## INSTRUCTIONS FOR THE TASK
Copy out nothing but the line containing "1. Add type hints to all function parameters" and the lines that follow it to the end of the entries, exactly as they stand.

[Collected data]

»»

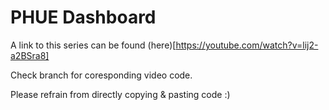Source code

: # PHUE Dashboard
A link to this series can be found (here)[https://youtube.com/watch?v=lij2-a2BSra8]

Check branch for coresponding video code.

Please refrain from directly copying & pasting code :)
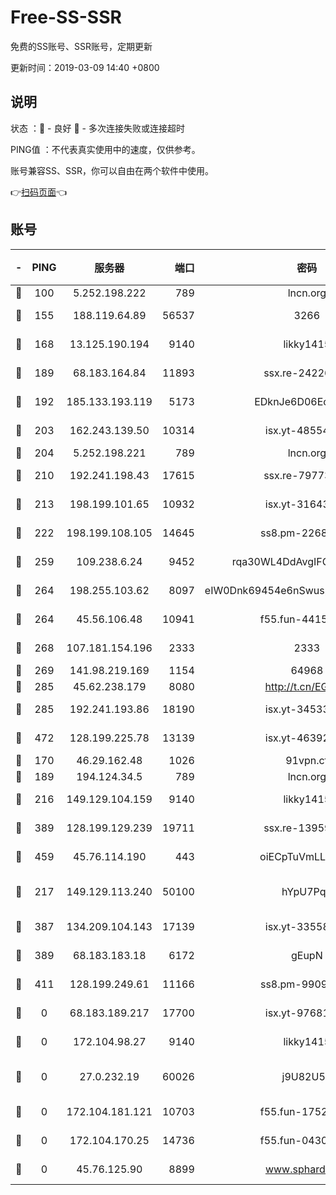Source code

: # Free-SS-SSR

免费的SS账号、SSR账号，定期更新

更新时间：2019-03-09 14:40 +0800

## 说明

状态     ：🙂 - 良好 🙁 - 多次连接失败或连接超时

PING值   ：不代表真实使用中的速度，仅供参考。

账号兼容SS、SSR，你可以自由在两个软件中使用。

👉[扫码页面](https://liesauer.github.io/Free-SS-SSR/)👈

## 账号

|-|PING|服务器|端口|密码|加密方式|区域|
|:----:|:----:|:-----:|-----:|:----:|:----:|:----:|
|🙂|100|5.252.198.222|789|lncn.org|rc4|JP|
|🙂|155|188.119.64.89|56537|3266|aes-256-cfb|RU|
|🙂|168|13.125.190.194|9140|likky1415|aes-256-cfb|KR|
|🙂|189|68.183.164.84|11893|ssx.re-24226841|aes-256-cfb|US|
|🙂|192|185.133.193.119|5173|EDknJe6D06EoWDaw|aes-256-cfb|US|
|🙂|203|162.243.139.50|10314|isx.yt-48554575|aes-256-cfb|US|
|🙂|204|5.252.198.221|789|lncn.org|rc4|JP|
|🙂|210|192.241.198.43|17615|ssx.re-79773961|aes-256-cfb|US|
|🙂|213|198.199.101.65|10932|isx.yt-31643189|aes-256-cfb|US|
|🙂|222|198.199.108.105|14645|ss8.pm-22688223|aes-256-cfb|US|
|🙂|259|109.238.6.24|9452|rqa30WL4DdAvgIFG6Fs3znzTa|aes-256-cfb|FR|
|🙂|264|198.255.103.62|8097|eIW0Dnk69454e6nSwuspv9DmS201tQ0D|aes-256-cfb|US|
|🙂|264|45.56.106.48|10941|f55.fun-44155061|aes-256-cfb|US|
|🙂|268|107.181.154.196|2333|2333|aes-256-cfb|US|
|🙂|269|141.98.219.169|1154|64968|chacha20|US|
|🙂|285|45.62.238.179|8080|http://t.cn/EGJIyrl|rc4-md5|CA|
|🙂|285|192.241.193.86|18190|isx.yt-34533173|aes-256-cfb|US|
|🙂|472|128.199.225.78|13139|isx.yt-46392951|aes-256-cfb|SG|
|🙂|170|46.29.162.48|1026|91vpn.cf|rc4-md5|RU|
|🙂|189|194.124.34.5|789|lncn.org|rc4|JP|
|🙂|216|149.129.104.159|9140|likky1415|aes-256-cfb|HK|
|🙂|389|128.199.129.239|19711|ssx.re-13959814|aes-256-cfb|SG|
|🙂|459|45.76.114.190|443|oiECpTuVmLLxk4Ts|aes-256-cfb|AU|
|🙁|217|149.129.113.240|50100|hYpU7PqP|chacha20-ietf-poly1305|CN|
|🙁|387|134.209.104.143|17139|isx.yt-33558802|aes-256-cfb|SG|
|🙁|389|68.183.183.18|6172|gEupN|aes-256-cfb|SG|
|🙁|411|128.199.249.61|11166|ss8.pm-99097574|aes-256-cfb|SG|
|🙁|0|68.183.189.217|17700|isx.yt-97681259|aes-256-cfb|SG|
|🙁|0|172.104.98.27|9140|likky1415|aes-256-cfb|JP|
|🙁|0|27.0.232.19|60026|j9U82U53|xchacha20-ietf-poly1305|HK|
|🙁|0|172.104.181.121|10703|f55.fun-17527319|aes-256-cfb|SG|
|🙁|0|172.104.170.25|14736|f55.fun-04300289|aes-256-cfb|SG|
|🙁|0|45.76.125.90|8899|www.sphard.com|aes-256-cfb|AU|
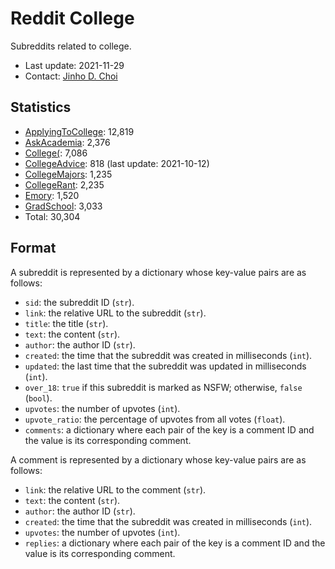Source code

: # Reddit College

Subreddits related to college.

* Last update: 2021-11-29
* Contact: [Jinho D. Choi](https://github.com/jdchoi77)


## Statistics

* [ApplyingToCollege](dat/ApplyingToCollege): 12,819
* [AskAcademia](dat/AskAcademia): 2,376
* [College(](dat/College): 7,086
* [CollegeAdvice](dat/CollegeAdvice): 818 (last update: 2021-10-12)
* [CollegeMajors](dat/CollegeMajors): 1,235
* [CollegeRant](dat/CollegeRant): 2,235
* [Emory](dat/Emory): 1,520
* [GradSchool](dat/GradSchool): 3,033
* Total: 30,304


## Format

A subreddit is represented by a dictionary whose key-value pairs are as follows:

* `sid`: the subreddit ID (`str`).
* `link`: the relative URL to the subreddit (`str`).
* `title`: the title (`str`).
* `text`: the content (`str`).
* `author`: the author ID (`str`).
* `created`: the time that the subreddit was created in milliseconds (`int`).
* `updated`: the last time that the subreddit was updated in milliseconds (`int`).
* `over_18`: `true` if this subreddit is marked as NSFW; otherwise, `false` (`bool`).
* `upvotes`: the number of upvotes (`int`).
* `upvote_ratio`: the percentage of upvotes from all votes (`float`).
* `comments`: a dictionary where each pair of the key is a comment ID and the value is its corresponding comment.

A comment is represented by a dictionary whose key-value pairs are as follows:

* `link`: the relative URL to the comment (`str`).
* `text`: the content (`str`).
* `author`: the author ID (`str`).
* `created`: the time that the subreddit was created in milliseconds (`int`).
* `upvotes`: the number of upvotes (`int`).
* `replies`: a dictionary where each pair of the key is a comment ID and the value is its corresponding comment.
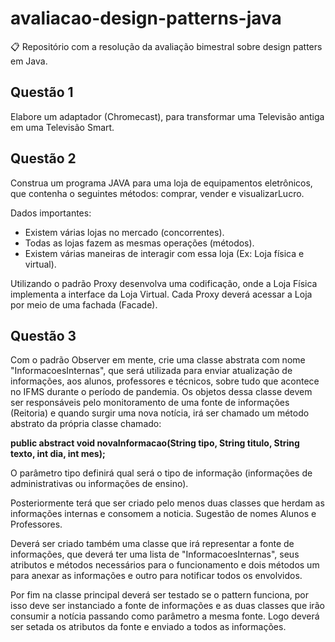 # avaliacao-design-patterns-java
:clipboard: Repositório com a resolução da avaliação bimestral sobre design patters em Java.

## Questão 1
Elabore um adaptador (Chromecast), para transformar uma Televisão antiga em uma Televisão Smart.

## Questão 2
Construa um programa JAVA para uma loja de equipamentos eletrônicos, que contenha o seguintes métodos: comprar, vender e visualizarLucro. 

Dados importantes: 

* Existem várias lojas no mercado (concorrentes). 
* Todas as lojas fazem as mesmas operações (métodos).
* Existem várias maneiras de interagir com essa loja (Ex: Loja física e virtual). 

Utilizando o padrão Proxy desenvolva uma codificação, onde a Loja Física implementa a interface da Loja Virtual.
Cada Proxy deverá acessar a Loja por meio de uma fachada (Facade).

## Questão 3
Com o padrão Observer em mente, crie uma classe abstrata com nome "InformacoesInternas", que será utilizada para enviar atualização de informações, aos alunos, professores e técnicos, sobre tudo que acontece no IFMS durante o período de pandemia. Os objetos dessa classe devem ser responsáveis pelo monitoramento de uma fonte de informações (Reitoria) e quando surgir uma nova notícia, irá ser chamado um método abstrato da própria classe chamado:

**public abstract void novaInformacao(String tipo, String titulo, String texto, int dia, int mes);**

O parâmetro tipo definirá qual será o tipo de informação (informações de administrativas ou informações de ensino). 

Posteriormente terá que ser criado pelo menos duas classes que herdam as informações internas e consomem a noticia. Sugestão de nomes Alunos e Professores.

Deverá ser criado também uma classe que irá representar a fonte de informações, que deverá ter uma lista de "InformacoesInternas", seus atributos e métodos necessários para o funcionamento e dois métodos um para anexar as informações e outro para notificar todos os envolvidos.

Por fim na classe principal deverá ser testado se o pattern funciona, por isso deve ser instanciado a fonte de informações e as duas classes que irão consumir a notícia passando como parâmetro a mesma fonte. Logo deverá ser setada os atributos da fonte e enviado a todos as informações.
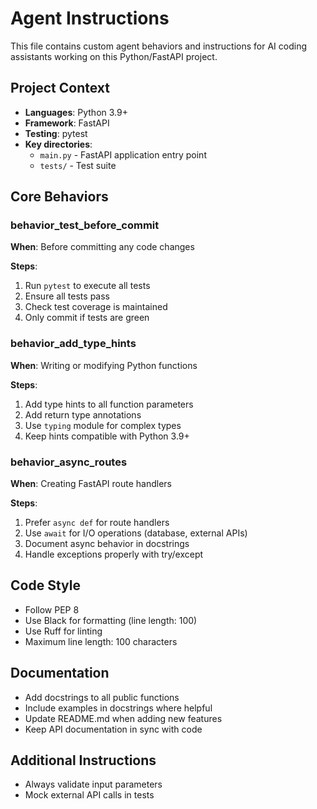 # Agent Instructions

This file contains custom agent behaviors and instructions for AI coding assistants working on this Python/FastAPI project.

## Project Context

- **Languages**: Python 3.9+
- **Framework**: FastAPI
- **Testing**: pytest
- **Key directories**:
  - `main.py` - FastAPI application entry point
  - `tests/` - Test suite

## Core Behaviors

### behavior_test_before_commit

**When**: Before committing any code changes

**Steps**:
1. Run `pytest` to execute all tests
2. Ensure all tests pass
3. Check test coverage is maintained
4. Only commit if tests are green

### behavior_add_type_hints

**When**: Writing or modifying Python functions

**Steps**:
1. Add type hints to all function parameters
2. Add return type annotations
3. Use `typing` module for complex types
4. Keep hints compatible with Python 3.9+

### behavior_async_routes

**When**: Creating FastAPI route handlers

**Steps**:
1. Prefer `async def` for route handlers
2. Use `await` for I/O operations (database, external APIs)
3. Document async behavior in docstrings
4. Handle exceptions properly with try/except

## Code Style

- Follow PEP 8
- Use Black for formatting (line length: 100)
- Use Ruff for linting
- Maximum line length: 100 characters

## Documentation

- Add docstrings to all public functions
- Include examples in docstrings where helpful
- Update README.md when adding new features
- Keep API documentation in sync with code
## Additional Instructions

- Always validate input parameters
- Mock external API calls in tests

««

## RESPONSE BOX
1. Add type hints to all function parameters
2. Add return type annotations
3. Use `typing` module for complex types
4. Keep hints compatible with Python 3.9+

### behavior_async_routes

**When**: Creating FastAPI route handlers

**Steps**:
1. Prefer `async def` for route handlers
2. Use `await` for I/O operations (database, external APIs)
3. Document async behavior in docstrings
4. Handle exceptions properly with try/except

## Code Style

- Follow PEP 8
- Use Black for formatting (line length: 100)
- Use Ruff for linting
- Maximum line length: 100 characters

## Documentation

- Add docstrings to all public functions
- Include examples in docstrings where helpful
- Update README.md when adding new features
- Keep API documentation in sync with code
## Additional Instructions

- Always validate input parameters
- Mock external API calls in tests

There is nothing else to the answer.